At root, Governance =  Kybernetes = Cybernetics, by definition – supervisory control levels as well as operational feedback levels, albeit one emergent (supervenient?) on the other. Free-won’t as the best model of conscious will and freedoms in the complex systems of individual humans and human societies. Etc.

Anyway, somewhere recently, (the IP thread, and the most recent Edge edition with a piece on the agent himself, John Brockman, I picked-up a reference to Norbert Wiener’s “Cybernetics being most influential (*), and recalled it was a book I’d still never read, despite many references. One of the key recurring references was of course the BCS Cybernetics special interest group, and the view of information as fundamental to all other levels.

So I put that right and obtained a copy of “Cybernetics“.

I’ve so far read the 1961 preface to the second edition and the original 1947 introduction.
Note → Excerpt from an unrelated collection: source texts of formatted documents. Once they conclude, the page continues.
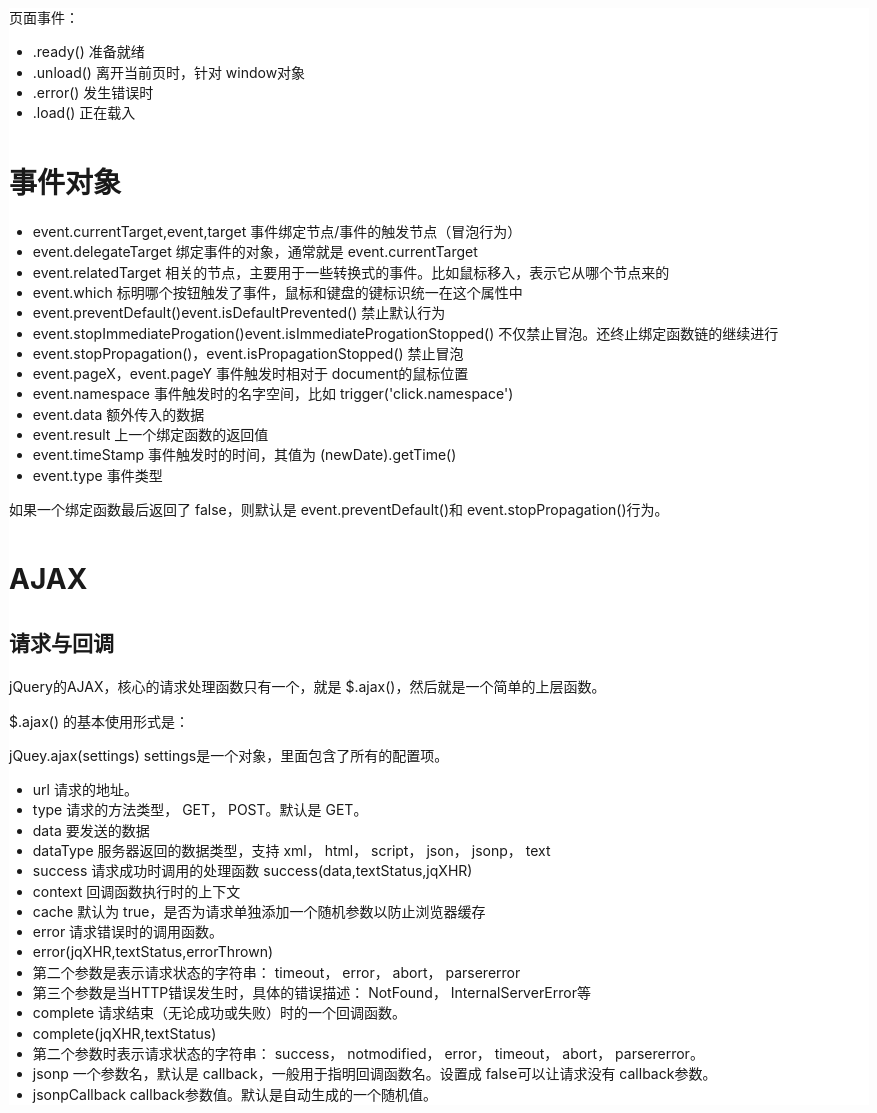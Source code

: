 页面事件：

* .ready() 准备就绪
* .unload() 离开当前页时，针对 window对象
* .error() 发生错误时
* .load() 正在载入

# **事件对象**

* event.currentTarget,event,target 事件绑定节点/事件的触发节点（冒泡行为）
* event.delegateTarget 绑定事件的对象，通常就是 event.currentTarget
* event.relatedTarget 相关的节点，主要用于一些转换式的事件。比如鼠标移入，表示它从哪个节点来的
* event.which 标明哪个按钮触发了事件，鼠标和键盘的键标识统一在这个属性中
* event.preventDefault()event.isDefaultPrevented() 禁止默认行为
* event.stopImmediateProgation()event.isImmediateProgationStopped() 不仅禁止冒泡。还终止绑定函数链的继续进行
* event.stopPropagation()，event.isPropagationStopped() 禁止冒泡
* event.pageX，event.pageY 事件触发时相对于 document的鼠标位置
* event.namespace 事件触发时的名字空间，比如 trigger('click.namespace')
* event.data 额外传入的数据
* event.result 上一个绑定函数的返回值
* event.timeStamp 事件触发时的时间，其值为 (newDate).getTime()
* event.type 事件类型

如果一个绑定函数最后返回了 false，则默认是 event.preventDefault()和 event.stopPropagation()行为。

# **AJAX**

## **请求与回调**

jQuery的AJAX，核心的请求处理函数只有一个，就是 $.ajax()，然后就是一个简单的上层函数。

$.ajax() 的基本使用形式是：

jQuey.ajax(settings) settings是一个对象，里面包含了所有的配置项。

* url 请求的地址。
* type 请求的方法类型， GET， POST。默认是 GET。
* data 要发送的数据
* dataType 服务器返回的数据类型，支持 xml， html， script， json， jsonp， text
* success 请求成功时调用的处理函数 success(data,textStatus,jqXHR)
* context 回调函数执行时的上下文
* cache 默认为 true，是否为请求单独添加一个随机参数以防止浏览器缓存
* error 请求错误时的调用函数。
* error(jqXHR,textStatus,errorThrown)
* 第二个参数是表示请求状态的字符串： timeout， error， abort， parsererror
* 第三个参数是当HTTP错误发生时，具体的错误描述： NotFound， InternalServerError等
* complete 请求结束（无论成功或失败）时的一个回调函数。
* complete(jqXHR,textStatus)
* 第二个参数时表示请求状态的字符串： success， notmodified， error， timeout， abort， parsererror。
* jsonp 一个参数名，默认是 callback，一般用于指明回调函数名。设置成 false可以让请求没有 callback参数。
* jsonpCallback callback参数值。默认是自动生成的一个随机值。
The full title is “Cybernetics: or Control and Communication in the Animal and the Machine“. I’m very impressed:

The pre-war discussions, the wartime projects, and immediate post-war exchanges that led to the multi-disciplinary Macy meeting in 1946, make-up the bulk of the introduction. The names are a pantheon –  Wiener and his long-term associate Rosenblueth; Shannon and Turing; Bose and Gabor; Heisenberg and Schroedinger; von-Neumann and Haldane; Carnap and Russell (Wiener was a student of Russell’s) ; Bateson and Mead;  and many more … Josiah Royce, Henri Bergson and FCS Northrop included !!! Wow.

Facing the new world of Belsen and Hiroshima, (see also Durrenmatt’s Die Physiker, and Bronowski’s Science and Human Values) the “evil” mis-use of science is an unsurprising topic, but so are the potential evils of markets and industrialised corporate war-based economies – recalled by Eisenhower in 1961 as the military-industrial complex.  Blake’s “dark satanic mills”. Wiener wrote:

“The answer is to have a society
based on human values
other than buying and selling.”

And …

“… there are those who hope that the good of a better understanding of man and society which is offered by [cybernetics] may anticipate and outweigh the incidental contribution [it makes] to the concentration of power – which is always concentrated by its very conditions of existence – in the hands of the most unscrupulous.

I write [in 1947] that it is a very slight hope.”

Since these days, my agenda has been much influenced by Dan Dennett’s – Turing meets Darwin – information evolution view of the world, but that’s another story.

[See also The Second Cybernetics.]

=====

(*) It was Brockman, back in his Whole Earth Catalogue days with Stewart Brand
” … he started having weekly ‘shroom dinners with John Cage, who gave him a copy of Norbert Wiener’s Cybernetics, a book that forever informed his intellectual sensibilities.”

[Note that, as well as The Edge / Brockman publishing environment influences, Stewart Brand remains these days a prime mover in The Long Now movement.]

(Aside, talking of The Edge, didn’t one of the writers in the past year – the 2011 question – suggest Supervenience was the concept that we would most benefit from appreciating more widely? It was Joshua Greene who suggested Supervenience in 2011. Which reminds me it’s time to read The Edge 2012 Q&A. But I digress.)

[And Post Note : Of course, the connections arose through me noticing Daniel Kahneman’s response (first) to the 2011 Q&A … I had bought Kahneman’s Fast & Slow Thinking book at the same time I ordered Cybernetics last week. I found myself with ten or a dozen web-pages all open at the same time and couldn’t recall why they were connected, when I had to do a shut-down for various updates. Now I know.]